ELMALILI HAMDİ YAZIR MEÂLİ

İrfan YÜCEL

Alparslan TÜRKEŞ

Alparslan TÜRKEŞ

Seyid Ahmed ARVASÎ

Ayhan TUĞCUGİL

M. Metin KAPLAN

Namık Kemal ZEYBEK

Prof. Dr. İBRAHİM TELLİOĞLU

29 Oca

2008

Türk Gladiosu ve Ergenekon

İbrahim KARAGÜL 29 Ocak 2008

Gece saat 03'ten itibaren kırktan fazla adrese aynı anda baskınlar yapılıyor. Terörle Mücadele ekipleri, Türkiye'nin yıllardır tartıştığı isimleri birer birer topluyor. Gerek gözaltına alınan isimler gerekse gerekçeleri açısından Türkiye'de yapılan en ciddi operasyonlardan biri gerçekleşiyor.

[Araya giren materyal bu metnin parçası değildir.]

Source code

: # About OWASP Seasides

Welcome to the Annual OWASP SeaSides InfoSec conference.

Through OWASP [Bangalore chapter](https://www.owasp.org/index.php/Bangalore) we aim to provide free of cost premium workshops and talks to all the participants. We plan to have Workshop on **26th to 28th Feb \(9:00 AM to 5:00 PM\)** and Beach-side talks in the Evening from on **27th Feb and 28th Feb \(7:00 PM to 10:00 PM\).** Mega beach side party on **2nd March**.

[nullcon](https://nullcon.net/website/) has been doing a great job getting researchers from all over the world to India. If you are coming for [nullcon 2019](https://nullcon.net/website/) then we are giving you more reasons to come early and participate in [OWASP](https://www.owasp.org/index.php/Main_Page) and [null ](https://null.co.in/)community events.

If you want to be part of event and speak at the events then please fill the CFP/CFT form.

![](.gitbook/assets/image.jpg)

Hrant Dink cinayetinden rahip cinayetine, Danıştay saldırısından Yüksekova ve diğer çete operasyonlarına kadar, çözümsüz kalan, ayrıntıları netleştirilemeyen, devlet iktidarı ve adalet arasındaki çelişkileri ortaya koyan bir çok olayla, bir çok örtülü operasyonla, bilinmezliklerle bağlantılı ve haftalarca tartışılacak bir süreç başlıyor.

Görünüşte, uzunca bir süre hazırlık yapılmış bir çalışmanın sonucu. 21 kişinin sekiz ay boyunca izlenmesiyle elde edilen bilgilerle hareket edilmiş. Türkiye'deki hemen her olayda adı öne sürülen ama bir türlü dokunulamayan, Türkiye Büyük Millet Meclisi'nin davetini bile reddeden Veli Küçük, ilk kez gözaltına alınıyor. Yani ona ilk kez "dokunulabiliyor." Kendisiyle bir şekilde bağlantılı olan hemen herkes aynı şekilde gözaltına alınıyor.

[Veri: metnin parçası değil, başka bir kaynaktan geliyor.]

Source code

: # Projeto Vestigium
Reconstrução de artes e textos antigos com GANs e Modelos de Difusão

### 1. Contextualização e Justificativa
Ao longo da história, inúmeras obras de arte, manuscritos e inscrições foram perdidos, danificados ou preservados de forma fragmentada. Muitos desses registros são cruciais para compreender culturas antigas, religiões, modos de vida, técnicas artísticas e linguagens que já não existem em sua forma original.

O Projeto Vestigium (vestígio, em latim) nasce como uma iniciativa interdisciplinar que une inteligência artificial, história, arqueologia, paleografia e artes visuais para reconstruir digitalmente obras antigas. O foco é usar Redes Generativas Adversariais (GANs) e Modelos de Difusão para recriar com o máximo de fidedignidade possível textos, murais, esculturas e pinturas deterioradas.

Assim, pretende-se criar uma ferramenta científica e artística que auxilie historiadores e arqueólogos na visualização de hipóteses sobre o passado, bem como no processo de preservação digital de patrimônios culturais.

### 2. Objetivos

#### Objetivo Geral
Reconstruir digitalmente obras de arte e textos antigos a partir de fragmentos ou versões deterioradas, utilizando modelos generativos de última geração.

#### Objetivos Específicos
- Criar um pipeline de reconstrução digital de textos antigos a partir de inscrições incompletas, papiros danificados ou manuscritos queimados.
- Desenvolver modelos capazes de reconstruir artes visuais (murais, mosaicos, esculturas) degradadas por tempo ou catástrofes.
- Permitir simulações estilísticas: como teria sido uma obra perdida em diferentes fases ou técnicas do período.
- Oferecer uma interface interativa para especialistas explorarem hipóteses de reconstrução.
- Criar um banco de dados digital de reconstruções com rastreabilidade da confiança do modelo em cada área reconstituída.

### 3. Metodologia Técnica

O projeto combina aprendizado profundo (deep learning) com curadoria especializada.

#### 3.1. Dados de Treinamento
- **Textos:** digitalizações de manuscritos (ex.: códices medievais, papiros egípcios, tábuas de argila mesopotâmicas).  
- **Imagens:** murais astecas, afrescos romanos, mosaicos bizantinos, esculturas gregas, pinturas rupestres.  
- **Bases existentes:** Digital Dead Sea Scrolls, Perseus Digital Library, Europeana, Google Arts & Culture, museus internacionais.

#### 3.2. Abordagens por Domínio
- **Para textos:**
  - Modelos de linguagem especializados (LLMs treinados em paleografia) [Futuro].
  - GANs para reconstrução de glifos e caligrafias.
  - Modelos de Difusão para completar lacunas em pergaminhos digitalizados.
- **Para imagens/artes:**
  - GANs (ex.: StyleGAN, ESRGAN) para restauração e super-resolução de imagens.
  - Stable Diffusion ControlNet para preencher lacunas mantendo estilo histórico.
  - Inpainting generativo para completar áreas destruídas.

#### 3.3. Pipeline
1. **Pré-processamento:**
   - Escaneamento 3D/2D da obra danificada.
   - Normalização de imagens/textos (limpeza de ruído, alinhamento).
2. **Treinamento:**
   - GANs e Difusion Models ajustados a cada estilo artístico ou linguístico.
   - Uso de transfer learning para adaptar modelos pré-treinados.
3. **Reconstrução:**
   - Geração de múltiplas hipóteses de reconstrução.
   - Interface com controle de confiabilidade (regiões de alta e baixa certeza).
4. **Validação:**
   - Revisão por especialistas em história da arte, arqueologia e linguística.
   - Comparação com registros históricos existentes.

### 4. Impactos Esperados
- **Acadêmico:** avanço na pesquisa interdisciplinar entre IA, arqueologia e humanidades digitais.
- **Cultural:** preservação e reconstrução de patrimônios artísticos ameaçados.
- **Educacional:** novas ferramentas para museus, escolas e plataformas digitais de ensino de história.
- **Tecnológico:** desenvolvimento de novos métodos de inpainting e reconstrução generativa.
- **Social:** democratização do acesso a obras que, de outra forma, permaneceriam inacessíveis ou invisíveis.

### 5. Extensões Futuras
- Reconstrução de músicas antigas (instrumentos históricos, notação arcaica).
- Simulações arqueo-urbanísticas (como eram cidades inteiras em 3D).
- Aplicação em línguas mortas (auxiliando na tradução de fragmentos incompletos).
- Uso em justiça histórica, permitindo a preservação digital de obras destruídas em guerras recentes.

Kuvva-i Milliye, "ulusalcı güçler" olarak anılan çevrelere yönelik geniş bir tasfiye süreci mi başlatıldı? Bugüne kadar cesaret edilemeyen, emniyetin ve yargının diz çöktüremediği, "milli iradenin üstünde", "vatanseverlik tekeli"ni eline tutan, devlet iktidarından himaye gördüğü iddia edilen dokunulmaz bir yapı mı dağıtılıyor? Yoksa suç işlemiş, cinayetlere karışmış, çeteleşmiş, birbiriyle bağlantılı karanlık olayların içinde yer alan ama bütün bunları "ülke çıkarları" zırhı altında yaptığı sıklıkla ifade edilen "devlet içinde bir ya da birden çok çete"nin çökertilmesini amaçlayan tamamen güvenlik önlemleriyle sınırlı bir çalışma mı?

Gözaltına alınanların sayısının bu kadar çok olması, hepsinin tutuklanacağı, hepsinin benzer suçlara karıştığı anlamını taşımıyor. Bir çoğu sorgulandıktan sonra bırakılacaktır. Bazılarının bu konularla hiçbir bağlantısı olmadığı da ortaya çıkabilecek. Belki bir kaçı tutuklanacak. Onlar üzerinden Susurluk'la başlayan genel sorgulamada yeni bir başlangıç yapılacak.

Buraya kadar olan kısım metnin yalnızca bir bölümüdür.